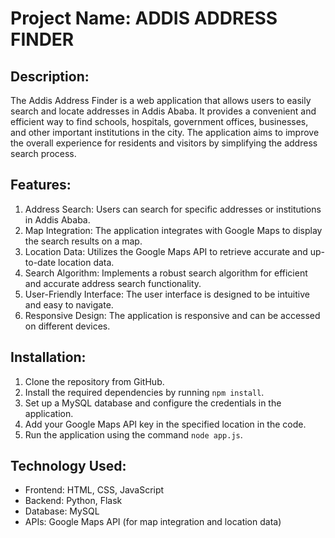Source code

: # Project Name: ADDIS ADDRESS FINDER

## Description:
The Addis Address Finder is a web application that allows users to easily search and locate addresses in Addis Ababa. It provides a convenient and efficient way to find schools, hospitals, government offices, businesses, and other important institutions in the city. The application aims to improve the overall experience for residents and visitors by simplifying the address search process.

## Features:
1. Address Search: Users can search for specific addresses or institutions in Addis Ababa.
2. Map Integration: The application integrates with Google Maps to display the search results on a map.
3. Location Data: Utilizes the Google Maps API to retrieve accurate and up-to-date location data.
4. Search Algorithm: Implements a robust search algorithm for efficient and accurate address search functionality.
5. User-Friendly Interface: The user interface is designed to be intuitive and easy to navigate.
6. Responsive Design: The application is responsive and can be accessed on different devices.

## Installation:
1. Clone the repository from GitHub.
2. Install the required dependencies by running `npm install`.
3. Set up a MySQL database and configure the credentials in the application.
4. Add your Google Maps API key in the specified location in the code.
5. Run the application using the command `node app.js`.

## Technology Used:
- Frontend: HTML, CSS, JavaScript
- Backend: Python, Flask
- Database: MySQL
- APIs: Google Maps API (for map integration and location data)

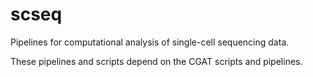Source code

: # scseq
Pipelines for computational analysis of single-cell sequencing data.

These pipelines and scripts depend on the CGAT scripts and pipelines.
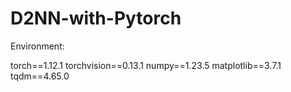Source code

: # D2NN-with-Pytorch

Environment:

torch==1.12.1
torchvision==0.13.1
numpy==1.23.5
matplotlib==3.7.1
tqdm==4.65.0

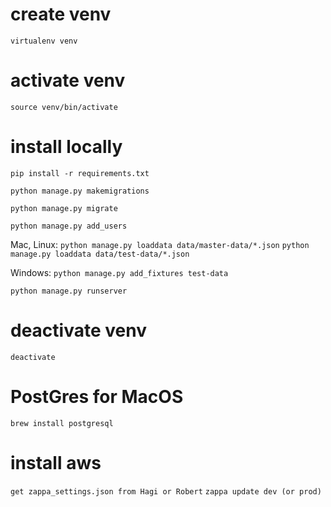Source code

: # create venv
`virtualenv venv`

# activate venv
`source venv/bin/activate`

# install locally
`pip install -r requirements.txt`

`python manage.py makemigrations`

`python manage.py migrate`

`python manage.py add_users`

Mac, Linux:
`python manage.py loaddata data/master-data/*.json`
`python manage.py loaddata data/test-data/*.json`

Windows: `python manage.py add_fixtures test-data`

`python manage.py runserver`

# deactivate venv
`deactivate`

# PostGres for MacOS
`brew install postgresql`


# install aws
`get zappa_settings.json from Hagi or Robert`
`zappa update dev (or prod)`

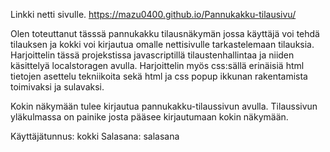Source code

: Linkki netti sivulle.  https://mazu0400.github.io/Pannukakku-tilausivu/

Olen toteuttanut tässsä pannukakku tilausnäkymän jossa käyttäjä voi tehdä tilauksen ja kokki voi kirjautua omalle nettisivulle tarkastelemaan tilauksia.
Harjoittelin tässä projekstissa javascriptillä tilaustenhallintaa ja niiden käsittelyä localstoragen avulla.
Harjoittelin myös css:sällä erinäisiä html tietojen asettelu tekniikoita sekä html ja css popup ikkunan rakentamista toimivaksi ja sulavaksi.

Kokin näkymään tulee kirjautua pannukakku-tilaussivun avulla. Tilaussivun yläkulmassa on painike josta pääsee kirjautumaan kokin näkymään.

Käyttäjätunnus: kokki
Salasana: salasana
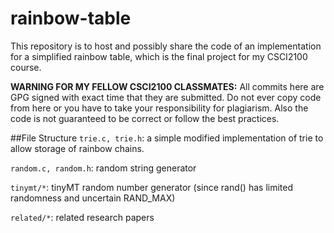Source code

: # rainbow-table
This repository is to host and possibly share the code of an implementation for a simplified rainbow table, which is the final project for my CSCI2100 course.

**WARNING FOR MY FELLOW CSCI2100 CLASSMATES:** All commits here are GPG signed with exact time that they are submitted. Do not ever copy code from here or you have to take your responsibility for plagiarism.
Also the code is not guaranteed to be correct or follow the best practices.

##File Structure
`trie.c, trie.h`: a simple modified implementation of trie to allow storage of rainbow chains.

`random.c, random.h`: random string generator

`tinymt/*`: tinyMT random number generator (since rand() has limited randomness and uncertain RAND_MAX)

`related/*`: related research papers
   
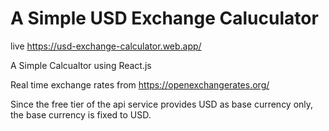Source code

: # A Simple USD Exchange Caluculator

live https://usd-exchange-calculator.web.app/

A Simple Calcualtor using React.js

Real time exchange rates from https://openexchangerates.org/

Since the free tier of the api service provides USD as base currency only, the base currency is fixed to USD.
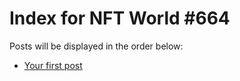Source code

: # Index for NFT World #664
Posts will be displayed in the order below:

- [Your first post](./001-first.md)


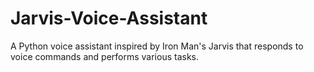 # Jarvis-Voice-Assistant
A Python voice assistant inspired by Iron Man's Jarvis that responds to voice commands and performs various tasks.
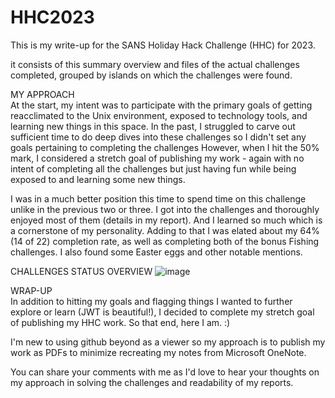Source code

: # HHC2023
This is my write-up for the SANS Holiday Hack Challenge (HHC) for 2023.  

it consists of this summary overview and files of the actual challenges completed, grouped by islands on which the challenges were found.  

MY APPROACH                                                      
At the start, my intent was to participate with the primary goals of getting reacclimated to the Unix environment, exposed to technology tools, and learning new things in this space. In the past, I struggled to carve out sufficient time to do deep dives into these challenges so I didn't set any goals pertaining to completing the challenges  However, when I hit the 50% mark, I considered a stretch goal of publishing my work - again with no intent of completing all the challenges but just having fun while being exposed to and learning some new things.  

I was in a much better position this time to spend time on this challenge unlike in the previous two or three.  I got into the challenges and thoroughly enjoyed most of them (details in my report).  And I learned so much which is a cornerstone of my personality. Adding to that I was elated about my 64% (14 of 22) completion rate, as well as completing both of the bonus Fishing challenges.  I also found some Easter eggs and other notable mentions.  

CHALLENGES STATUS OVERVIEW
![image](https://github.com/LadyCeeBB/HHC2023/assets/155762906/c74e46b2-9394-4b28-ad09-60319f4c2a87)

WRAP-UP                                                  
In addition to hitting my goals and flagging things I wanted to further explore or learn (JWT is beautiful!), I decided to complete my stretch goal of publishing my HHC work. So that end, here I am. :)

I'm new to using github beyond as a viewer so my approach is to publish my work as PDFs to minimize recreating my notes from Microsoft OneNote. 

You can share your comments with me as I'd love to hear your thoughts on my approach in solving the challenges and readability of my reports.   
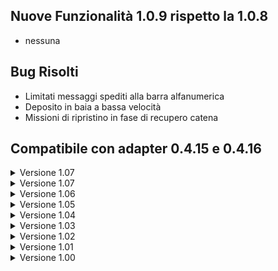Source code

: ﻿## Nuove Funzionalità 1.0.9 rispetto la 1.0.8
- nessuna

## Bug Risolti
- Limitati messaggi spediti alla barra alfanumerica
- Deposito in baia a bassa velocità
- Missioni di ripristino in fase di recupero catena

## Compatibile con adapter 0.4.15 e 0.4.16

<details><summary>Versione 1.07</summary>

## Nuove Funzionalità 1.0.8 rispetto la 1.0.7
- Aggiunto parametro OffsetLaser per cassetto: quando esiste sostituisce l'altezza articolo

## Bug Risolti
- Migliorati tempi di cambio passo missione
- Ripristino missione con BES da posizione intermedia
- Ripristino missione con portata 990kg (fuga verticale con cassetto sporgente) 
- Mancata pulizia dati giornalieri
- Eliminati alcuni casi di "Nuove operazioni disponibili"

## Compatibile con adapter 0.4.15 e 0.4.16
</details>

<details><summary>Versione 1.07</summary>

## Nuove Funzionalità 1.0.7 rispetto la 1.0.6
- Aggiunta visualizzazione delle schede di rete nel menu Informazioni

## Bug Risolti
- La compattazione sfrutta lo spazio delle celle più in alto
- Il lettore barcode gestisce anche il carattere "_" (underscore)
- Il testo Note delle causali si può leggere con il barcode
- La procedura di calibrazione del peso accetta solo 3 pesate differenti
- Nelle macchine da 1000kg i movimenti guidati non perdono più la posizione logica 

## Compatibile con adapter 0.4.15 e 0.4.16
</details>

<details><summary>Versione 1.06</summary>

## Nuove Funzionalità 1.0.6 rispetto la 1.0.5
- nessuna

## Bug Risolti
- La vista Aggiornamento software - Installazione aggiorna i pacchetti
- Le impostazioni di database backup sono editabili anche a macchina spenta
- La vista di Chiamata cassetto non ha più la ricerca cassetto ma ha gli ordinamenti
- Correzione alle missioni di ripristino automatico
- Miglioramento allo scambio dati con laser e barra alfanumerica
- Eliminato menù contestuale dalle liste a scorrimento

## Compatibile con adapter 0.4.15 e 0.4.16
</details>

<details><summary>Versione 1.05</summary>

## Nuove Funzionalità 1.0.5 rispetto la 1.0.4
- nessuna

## Bug Risolti
- Corretti movimenti guidati da cella 14 a baia bassa
- Installer: corretto aggiornamento della versione
- Aggiunto nuovo salvataggio dell'ultima posizione orizzontale
- Laser e barra non bloccano la pagina di login e non si spengono con il socketLink
- Aggiunta segnalazione di macchina in movimento nelle pagine di Celle e Cassetti

## Compatibile con adapter 0.4.15 e 0.4.16
</details>


<details><summary>Versione 1.04</summary>

## Nuove Funzionalità 1.0.4 rispetto la 1.0.3
- Aggiunti i sensori della Baia Esterna Doppia


## Bug Risolti
- Aggiunta compattazione del database locale della telemetria
- Il laser e la barra alfanumerica non chiudono sempre la connessione
- Corretto un errore di aggiornamento dei parametri dei profili orizzontali

## Compatibile con adapter 0.4.15 e 0.4.16

</details>

<details><summary>Versione 1.03</summary>

## Nuove Funzionalità 1.0.3 rispetto la 1.0.2
- Spostato database della telemetria sul disco E:
- La bilancia contapezzi visualizza anche i pezzi e può essere condivisa fra più baie
- Il test completo può occupare celle casuali del magazzino
- L'app del Panel PC attiva il servizio del MAS


## Bug Risolti
- Nella ricerca articolo la quantità da prelevare è limitata alla quantità presente
- La procedura di controllo baia non muove l'elevatore se la serranda è aperta
- Correzioni varie nelle procedure di ripristino
- La calibrazione completa dell'elevatore muove anche la catena
- La compattazione non può partire con un cassetto a bordo elevatore

## Compatibile con adapter 0.4.15 e 0.4.16
</details>

<details><summary>Versione 1.02</summary>

## Nuove Funzionalità 1.0.2 rispetto la 1.0.1
- Aggiunto salvataggio del database sul pc di Ejlog
- Aggiunto parametro di accelerazione homing Asse verticale
- Spostati parametri di velocità Serranda

## Bug Risolti
- Se la missione associata al cassetto in baia è abortita il cassetto rientra automaticamente
- Completato il controllo del tipo di serranda in caso di serranda non esistente
- Ripristini automatici: corretto salvataggio dell'ultima posizione corretta
- Nei movimenti combinati si aggiornano contemporaneamente sia la posizione verticale che quella orizzontale
- La procedura di calibrazione orizzontale catena fa anche la taratura finale
- Aggiunte varie segnalazioni di errori più dettagliati al posto di "Errore inverter 1000"
- Corrette traduzioni nel menu Accessori

## Compatibile con adapter 0.4.15 e 0.4.16

</details>

<details><summary>Versione 1.01</summary>

## Nuove Funzionalità 1.0.1 rispetto la 1.0.0
- Nessuna 

## Bug Risolti
- Menu movimenti: corretta visualizzazione del pulsante di taratura baia esterna
- Non è necessario riavviare il ppc per avere la nuova tastiera al cambio di lingua
- Menu operatore - Operazioni su cassetto - Corrette traduzioni
- Ripristini automatici: se la posizione della catena orizzontale non è valida si chiude la missione

## Compatibile con adapter 0.4.15 e 0.4.16

</details>

<details><summary>Versione 1.00</summary>

## Nuove Funzionalità 1.0.0 rispetto la 0.28.39
- Gestione parametri inverter: completata lettura e scrittura per l'inverter principale 

## Bug Risolti
- Corretta gestione delle barriere di sicurezza nella Baia 2
- Corretto trasferimento baia-baia
- Corretti vari errori nelle procedure di installazione

## Compatibile con adapter 0.4.15 e 0.4.16
</details>
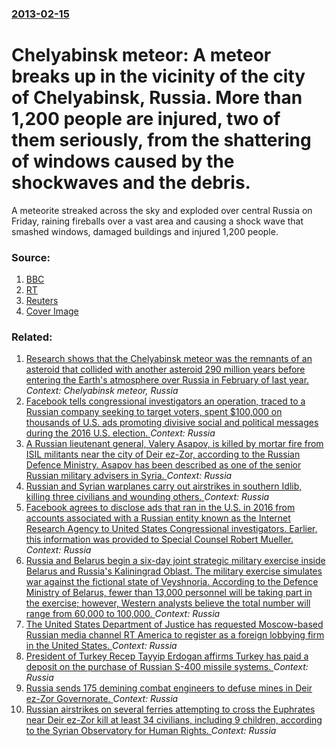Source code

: ### [2013-02-15](/news/2013/02/15/index.md)

# Chelyabinsk meteor: A meteor breaks up in the vicinity of the city of Chelyabinsk, Russia. More than 1,200 people are injured, two of them seriously, from the shattering of windows caused by the shockwaves and the debris. 

A meteorite streaked across the sky and exploded over central Russia on Friday, raining fireballs over a vast area and causing a shock wave that smashed windows, damaged buildings and injured 1,200 people.


### Source:

1. [BBC](http://www.bbc.co.uk/news/world-europe-21468116)
2. [RT](http://rt.com/news/meteorite-crash-urals-chelyabinsk-283/)
3. [Reuters](http://www.reuters.com/article/2013/02/15/us-russia-meteorite-idUSBRE91E05Z20130215)
3. [Cover Image](http://s1.reutersmedia.net/resources/r/?m=02&d=20130215&t=2&i=704433477&w=&fh=545px&fw=&ll=&pl=&sq=&r=CBRE91E14EV00)

### Related:

1. [Research shows that the Chelyabinsk meteor was the remnants of an asteroid that collided with another asteroid 290 million years before entering the Earth's atmosphere over Russia in February of last year. ](/news/2014/05/23/research-shows-that-the-chelyabinsk-meteor-was-the-remnants-of-an-asteroid-that-collided-with-another-asteroid-290-million-years-before-ente.md) _Context: Chelyabinsk meteor, Russia_
2. [Facebook tells congressional investigators an operation, traced to a Russian company seeking to target voters, spent $100,000 on thousands of U.S. ads promoting divisive social and political messages during the 2016 U.S. election. ](/news/2017/09/6/facebook-tells-congressional-investigators-an-operation-traced-to-a-russian-company-seeking-to-target-voters-spent-100-000-on-thousands-o.md) _Context: Russia_
3. [A Russian lieutenant general, Valery Asapov, is killed by mortar fire from ISIL militants near the city of Deir ez-Zor, according to the Russian Defence Ministry. Asapov has been described as one of the senior Russian military advisers in Syria. ](/news/2017/09/24/a-russian-lieutenant-general-valery-asapov-is-killed-by-mortar-fire-from-isil-militants-near-the-city-of-deir-ez-zor-according-to-the-rus.md) _Context: Russia_
4. [Russian and Syrian warplanes carry out airstrikes in southern Idlib, killing three civilians and wounding others. ](/news/2017/09/21/russian-and-syrian-warplanes-carry-out-airstrikes-in-southern-idlib-killing-three-civilians-and-wounding-others.md) _Context: Russia_
5. [Facebook agrees to disclose ads that ran in the U.S. in 2016 from accounts associated with a Russian entity known as the Internet Research Agency to United States Congressional investigators. Earlier, this information was provided to Special Counsel Robert Mueller. ](/news/2017/09/21/facebook-agrees-to-disclose-ads-that-ran-in-the-u-s-in-2016-from-accounts-associated-with-a-russian-entity-known-as-the-internet-research-a.md) _Context: Russia_
6. [Russia and Belarus begin a six-day joint strategic military exercise inside Belarus and Russia's Kaliningrad Oblast. The military exercise simulates war against the fictional state of Veyshnoria. According to the Defence Ministry of Belarus, fewer than 13,000 personnel will be taking part in the exercise; however, Western analysts believe the total number will range from 60,000 to 100,000. ](/news/2017/09/14/russia-and-belarus-begin-a-six-day-joint-strategic-military-exercise-inside-belarus-and-russia-s-kaliningrad-oblast-the-military-exercise-s.md) _Context: Russia_
7. [The United States Department of Justice has requested Moscow-based Russian media channel RT America to register as a foreign lobbying firm in the United States. ](/news/2017/09/12/the-united-states-department-of-justice-has-requested-moscow-based-russian-media-channel-rt-america-to-register-as-a-foreign-lobbying-firm-i.md) _Context: Russia_
8. [President of Turkey Recep Tayyip Erdogan affirms Turkey has paid a deposit on the purchase of Russian S-400 missile systems. ](/news/2017/09/12/president-of-turkey-recep-tayyip-erdoaan-affirms-turkey-has-paid-a-deposit-on-the-purchase-of-russian-s-400-missile-systems.md) _Context: Russia_
9. [Russia sends 175 demining combat engineers to defuse mines in Deir ez-Zor Governorate. ](/news/2017/09/11/russia-sends-175-demining-combat-engineers-to-defuse-mines-in-deir-ez-zor-governorate.md) _Context: Russia_
10. [Russian airstrikes on several ferries attempting to cross the Euphrates near Deir ez-Zor kill at least 34 civilians, including 9 children, according to the Syrian Observatory for Human Rights. ](/news/2017/09/10/russian-airstrikes-on-several-ferries-attempting-to-cross-the-euphrates-near-deir-ez-zor-kill-at-least-34-civilians-including-9-children-a.md) _Context: Russia_
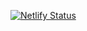 [![Netlify Status](https://api.netlify.com/api/v1/badges/1ef4d6c2-9621-4ce2-bfb2-0bffbafa4bb3/deploy-status)](https://app.netlify.com/sites/relaxed-shannon-68d6b0/deploys)
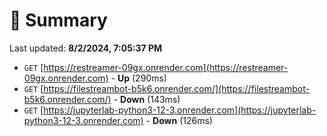 # 📖 Summary
Last updated: **8/2/2024, 7:05:37 PM**

- `GET` [https://restreamer-09gx.onrender.com](https://restreamer-09gx.onrender.com) - **Up** (290ms)
- `GET` [https://filestreambot-b5k6.onrender.com/](https://filestreambot-b5k6.onrender.com/) - **Down** (143ms)
- `GET` [https://jupyterlab-python3-12-3.onrender.com](https://jupyterlab-python3-12-3.onrender.com) - **Down** (126ms)
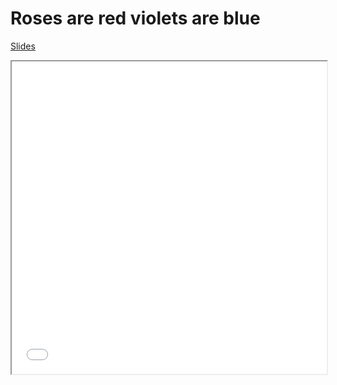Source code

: # Roses are red violets are blue

[Slides](./slides.html)

<iframe width="100%" height="500" src="./media/globeMeteors.html"></iframe>
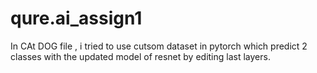 # qure.ai_assign1

In CAt DOG file , i tried to use cutsom dataset in pytorch which predict 2 classes with the updated model of resnet by editing last layers.
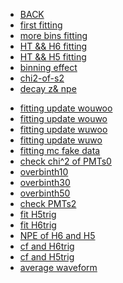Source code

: <!-- docs/_sidebar.md -->

* [BACK](/introduction.md)
* [first fitting](analysis-water/fitting.md)
* [more bins fitting](analysis-water/morebin.md)
* [HT && H6 fitting](analysis-water/hodoH6.md)
* [HT && H5 fitting](analysis-water/hodoH5.md)
* [binning effect](analysis-water/binning.md)
* [chi2-of-s2 ](analysis-water/chi2s2.md)
* [decay z& npe](analysis-water/decayznpe.md)
<!-- * [fitting update](analysis-water/update1029.md) -->
<!-- * [fitting update1101](analysis-water/update1101.md) -->
* [ fitting update wouwoo ](analysis-water/update1103_wouwoo.md)
* [ fitting update wouwo ](analysis-water/update1103_wouwo.md)
* [ fitting update wuwoo ](analysis-water/update1103_wuwoo.md)
* [ fitting update wuwo ](analysis-water/update1103_wuwo.md)
* [ fitting mc fake data  ](analysis-water/update1103_mcfakedata.md)
* [ check chi^2 of PMTs0  ](analysis-water/checks0.md)
* [ overbinth10  ](analysis-water/overbinth10.md)
* [ overbinth30  ](analysis-water/overbinth30.md)
* [ overbinth50  ](analysis-water/overbinth50.md)
* [check PMTs2](analysis-water/checkPMTs2.md)
* [fit H5trig](analysis-water/H5trig.md)
* [fit H6trig](analysis-water/H6trig.md)
* [NPE of  H6 and H5](analysis-water/h5andh6.md)
* [cf and  H6trig](analysis-water/cfh6.md)
* [cf and  H5trig](analysis-water/cfh5.md)
* [average waveform](analysis-water/avewave.md)
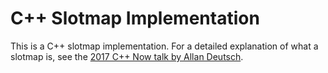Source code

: # C++ Slotmap Implementation

This is a C++ slotmap implementation. For a detailed explanation of what a
slotmap is, see the  [2017 C++ Now talk by Allan Deutsch](https://youtu.be/SHaAR7XPtNU?si=6clk4jhFL_sk50lY).


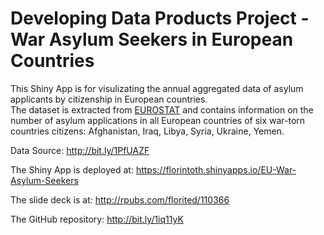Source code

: Developing Data Products Project - 
War Asylum Seekers in European Countries
==========================================================

This Shiny App is for visulizating the annual aggregated data of asylum applicants by citizenship in European countries.    
The dataset is extracted from [EUROSTAT](http://ec.europa.eu/eurostat/web/asylum-and-managed-migration/data/database) and contains information on the number of asylum applications in all European countries of six 
war-torn countries citizens: Afghanistan, Iraq, Libya, Syria, Ukraine, Yemen.

Data Source: http://bit.ly/1PfUAZF

The Shiny App is deployed at: https://florintoth.shinyapps.io/EU-War-Asylum-Seekers

The slide deck is at: http://rpubs.com/florited/110366

The GitHub repository: http://bit.ly/1iq11yK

▶ Task directions
Going through the records above, count the lines that hold the string "Aggiunta" and give only the total.

▶ Response
3